**TASK REQUIREMENTS**
All lines that hold the string "bucket" should be copied. Find them in the listing below.

-*-

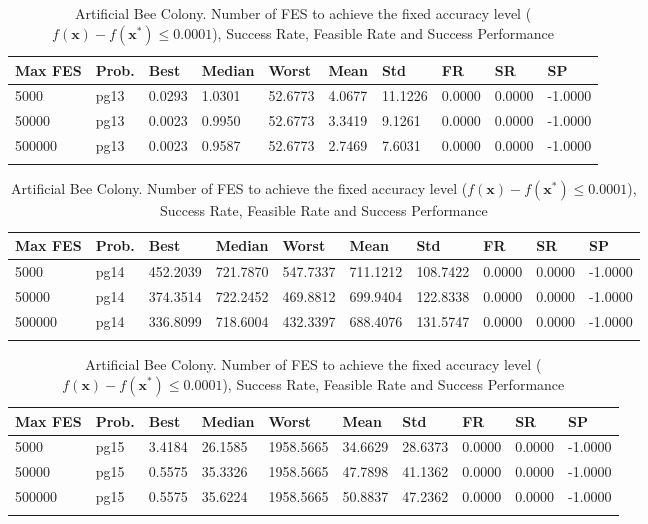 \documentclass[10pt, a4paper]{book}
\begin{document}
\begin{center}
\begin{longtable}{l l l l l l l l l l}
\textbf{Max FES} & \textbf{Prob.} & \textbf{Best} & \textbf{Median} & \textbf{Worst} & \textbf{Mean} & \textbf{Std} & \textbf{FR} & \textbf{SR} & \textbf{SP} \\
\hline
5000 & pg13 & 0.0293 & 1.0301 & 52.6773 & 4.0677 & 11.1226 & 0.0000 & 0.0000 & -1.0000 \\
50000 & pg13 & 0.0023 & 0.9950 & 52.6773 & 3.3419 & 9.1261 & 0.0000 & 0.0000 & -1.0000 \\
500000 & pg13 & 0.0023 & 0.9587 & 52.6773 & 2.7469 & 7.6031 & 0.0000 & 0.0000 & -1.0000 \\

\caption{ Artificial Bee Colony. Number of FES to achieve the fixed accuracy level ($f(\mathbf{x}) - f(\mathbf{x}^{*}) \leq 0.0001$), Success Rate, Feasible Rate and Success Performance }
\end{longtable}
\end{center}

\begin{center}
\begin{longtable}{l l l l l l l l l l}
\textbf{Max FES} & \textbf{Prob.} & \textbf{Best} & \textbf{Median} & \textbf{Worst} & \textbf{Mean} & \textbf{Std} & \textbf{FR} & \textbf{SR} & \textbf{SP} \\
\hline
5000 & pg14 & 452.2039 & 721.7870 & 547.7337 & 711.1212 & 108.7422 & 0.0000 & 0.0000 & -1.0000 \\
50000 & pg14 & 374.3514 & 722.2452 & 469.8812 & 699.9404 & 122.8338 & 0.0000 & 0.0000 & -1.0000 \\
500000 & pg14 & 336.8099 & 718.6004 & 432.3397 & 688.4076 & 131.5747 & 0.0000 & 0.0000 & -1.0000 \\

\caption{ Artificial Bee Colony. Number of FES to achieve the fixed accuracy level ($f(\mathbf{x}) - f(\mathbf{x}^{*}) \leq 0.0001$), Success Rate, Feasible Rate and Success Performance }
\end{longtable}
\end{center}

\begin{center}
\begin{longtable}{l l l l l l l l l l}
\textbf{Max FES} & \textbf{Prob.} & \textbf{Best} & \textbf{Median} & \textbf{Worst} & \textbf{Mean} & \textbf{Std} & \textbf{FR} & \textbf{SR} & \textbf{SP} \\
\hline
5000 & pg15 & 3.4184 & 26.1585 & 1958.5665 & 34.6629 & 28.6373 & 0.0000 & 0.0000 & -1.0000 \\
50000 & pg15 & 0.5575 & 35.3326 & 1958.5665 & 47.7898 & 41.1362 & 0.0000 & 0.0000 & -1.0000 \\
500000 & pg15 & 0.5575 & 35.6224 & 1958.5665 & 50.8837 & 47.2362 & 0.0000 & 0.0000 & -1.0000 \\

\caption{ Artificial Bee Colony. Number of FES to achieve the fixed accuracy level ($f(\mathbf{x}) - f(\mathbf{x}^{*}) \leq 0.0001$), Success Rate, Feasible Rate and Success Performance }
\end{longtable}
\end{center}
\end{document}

-*-

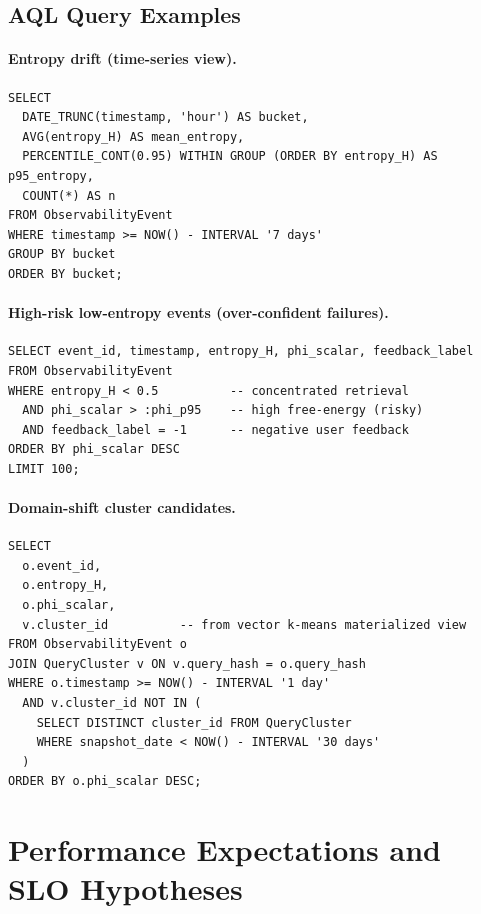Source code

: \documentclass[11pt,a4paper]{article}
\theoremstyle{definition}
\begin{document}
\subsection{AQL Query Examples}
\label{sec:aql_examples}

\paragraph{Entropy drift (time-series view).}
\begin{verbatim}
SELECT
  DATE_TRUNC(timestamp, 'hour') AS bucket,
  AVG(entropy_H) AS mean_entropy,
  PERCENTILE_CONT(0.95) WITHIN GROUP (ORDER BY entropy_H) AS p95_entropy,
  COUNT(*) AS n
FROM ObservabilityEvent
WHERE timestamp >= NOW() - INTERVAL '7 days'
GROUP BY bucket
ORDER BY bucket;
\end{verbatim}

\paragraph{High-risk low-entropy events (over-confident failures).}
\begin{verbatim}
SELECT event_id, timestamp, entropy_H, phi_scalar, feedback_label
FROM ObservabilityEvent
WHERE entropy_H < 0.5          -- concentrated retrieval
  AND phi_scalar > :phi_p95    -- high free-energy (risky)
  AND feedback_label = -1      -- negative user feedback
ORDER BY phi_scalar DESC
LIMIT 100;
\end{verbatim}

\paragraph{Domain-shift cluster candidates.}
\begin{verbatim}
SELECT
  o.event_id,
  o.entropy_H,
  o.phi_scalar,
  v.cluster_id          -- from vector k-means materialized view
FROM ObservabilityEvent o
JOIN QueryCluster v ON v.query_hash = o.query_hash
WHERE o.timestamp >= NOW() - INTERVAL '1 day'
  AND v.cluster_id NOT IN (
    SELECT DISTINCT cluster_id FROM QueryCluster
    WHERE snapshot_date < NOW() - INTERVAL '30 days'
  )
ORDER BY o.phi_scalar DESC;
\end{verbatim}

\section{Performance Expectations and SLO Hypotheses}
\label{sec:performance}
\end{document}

-*-

**TASK RESPONSE**
  DATE_TRUNC(timestamp, 'hour') AS bucket,
GROUP BY bucket
ORDER BY bucket;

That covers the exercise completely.